Catch My Soul (1974)

This film, starring Richie Havens as Othello and Lance LeGault as Iago, is based on Shakespeare's play, "Othello", which writer Jack Good delivers a unique perspective of the play. "Catch My Soul" implements a religious perspective with Othello as a Preacher and Iago as Satan. Iago spends the majority of his time seducing Cassio (Tony Joe White) and tricking Othello into believing Desedoma (Season Hubly) is being unfaithful.  All throughout the film, musical cuts exemplify scenes that translate to a very groovy spirit that keeps you glued to the film. 


Unknown said...

This is not a blaxploitation film. It's not that genera just because Richie Havens is in it. "Catch My Soul" was a legitimate musical that was produced in the U.S., based on Shakespeare's Othello, with Jerry Lee Lewis playing Iago and William Marshall playing Othello. However, the original production was set in the correct historical period. This film is based on a British production, but the period was reset to a sixties hippie genera. It was directed by Patrick McGoohan (The Prisoner). Richie Havens would never appear in a blaxploitation film. That was an American genera which specifically targeted urban black audiences, with titles like "Blacula", "Black Caesar", "Shaft" and "Blackenstein". Unfortunately, there is no film record of the original production, although they did produce an album of the musical score.
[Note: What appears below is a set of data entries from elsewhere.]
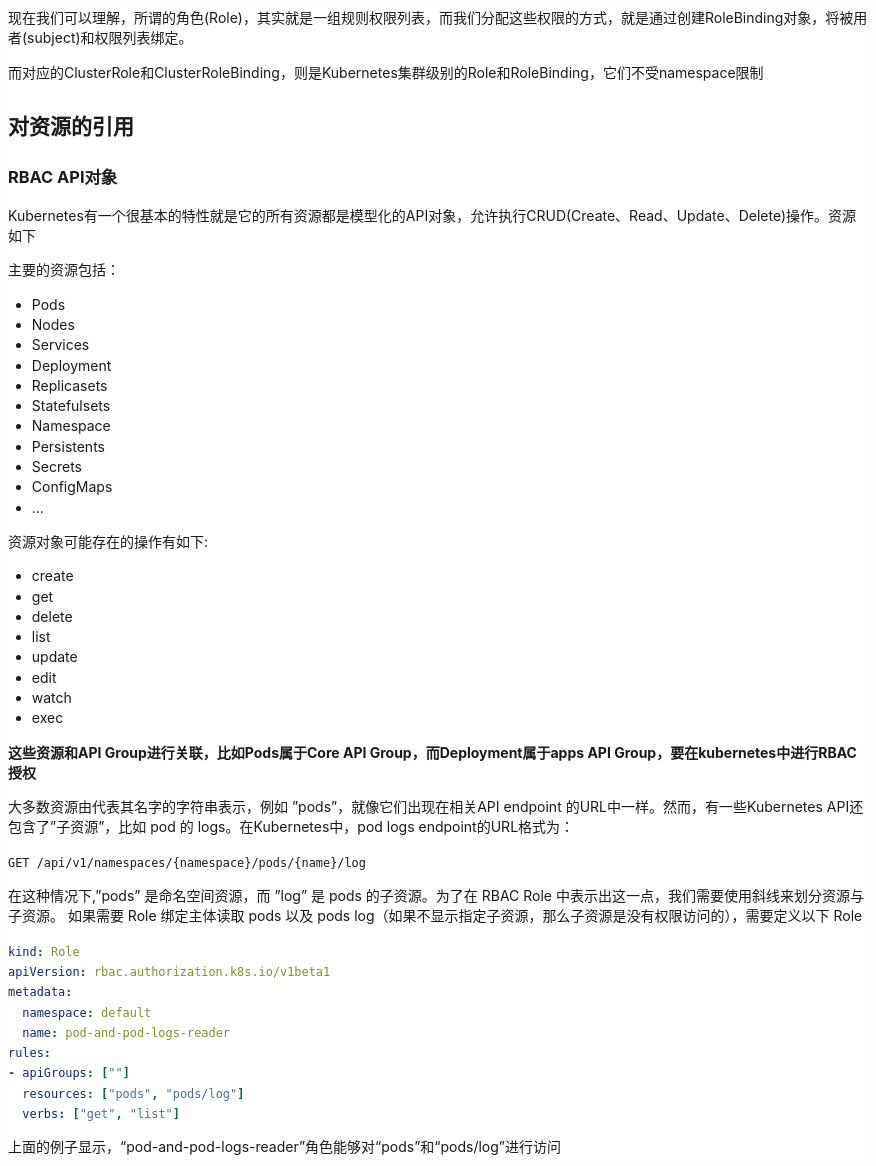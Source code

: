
 ```

```
现在我们可以理解，所谓的角色(Role)，其实就是一组规则权限列表，而我们分配这些权限的方式，就是通过创建RoleBinding对象，将被用者(subject)和权限列表绑定。

而对应的ClusterRole和ClusterRoleBinding，则是Kubernetes集群级别的Role和RoleBinding，它们不受namespace限制

## 对资源的引用

### RBAC API对象
Kubernetes有一个很基本的特性就是它的所有资源都是模型化的API对象，允许执行CRUD(Create、Read、Update、Delete)操作。资源如下

主要的资源包括：
- Pods
- Nodes
- Services
- Deployment
- Replicasets
- Statefulsets
- Namespace
- Persistents
- Secrets
- ConfigMaps
- ...

资源对象可能存在的操作有如下:
- create
- get
- delete
- list
- update
- edit
- watch
- exec

**这些资源和API Group进行关联，比如Pods属于Core API Group，而Deployment属于apps API Group，要在kubernetes中进行RBAC授权**


大多数资源由代表其名字的字符串表示，例如 ”pods”，就像它们出现在相关API endpoint 的URL中一样。然而，有一些Kubernetes API还 包含了”子资源”，比如 pod 的 logs。在Kubernetes中，pod logs endpoint的URL格式为：
```
GET /api/v1/namespaces/{namespace}/pods/{name}/log
```
在这种情况下,”pods” 是命名空间资源，而 ”log” 是 pods 的子资源。为了在 RBAC Role 中表示出这一点，我们需要使用斜线来划分资源与子资源。
如果需要 Role 绑定主体读取 pods 以及 pods log（如果不显示指定子资源，那么子资源是没有权限访问的），需要定义以下 Role
```yaml
kind: Role
apiVersion: rbac.authorization.k8s.io/v1beta1
metadata:
  namespace: default
  name: pod-and-pod-logs-reader
rules:
- apiGroups: [""]
  resources: ["pods", "pods/log"]
  verbs: ["get", "list"]
```
上面的例子显示，“pod-and-pod-logs-reader”角色能够对“pods”和“pods/log”进行访问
I saw the original production and it was fantastic. Richie Havens is in this production because of his musical talent, but this movie was never seen in the U.S. Even the original show was not very successful. In America, by the time this was made, nobody in the U.S. was interested in seeing another hippie movie. I don't think it did much business in the U.K. either, but it certainly was not a blaxploitation movie. I have no idea why they changed the period, because the original production, in my opinion, was brilliant. But that's show business.

SelfScience said...

Vinny, thanks for your comment. Much appreciated. By our definition, this is a blaxploitation film. Blaxploitation does not have to be just an American genre. It does not have to be aimed at a particular audience. How the genre is defined is up to interpretation of the individual and we believe Haven's role in this film fits our definition. My not fit for other people, which is totally fine. It's all opinion.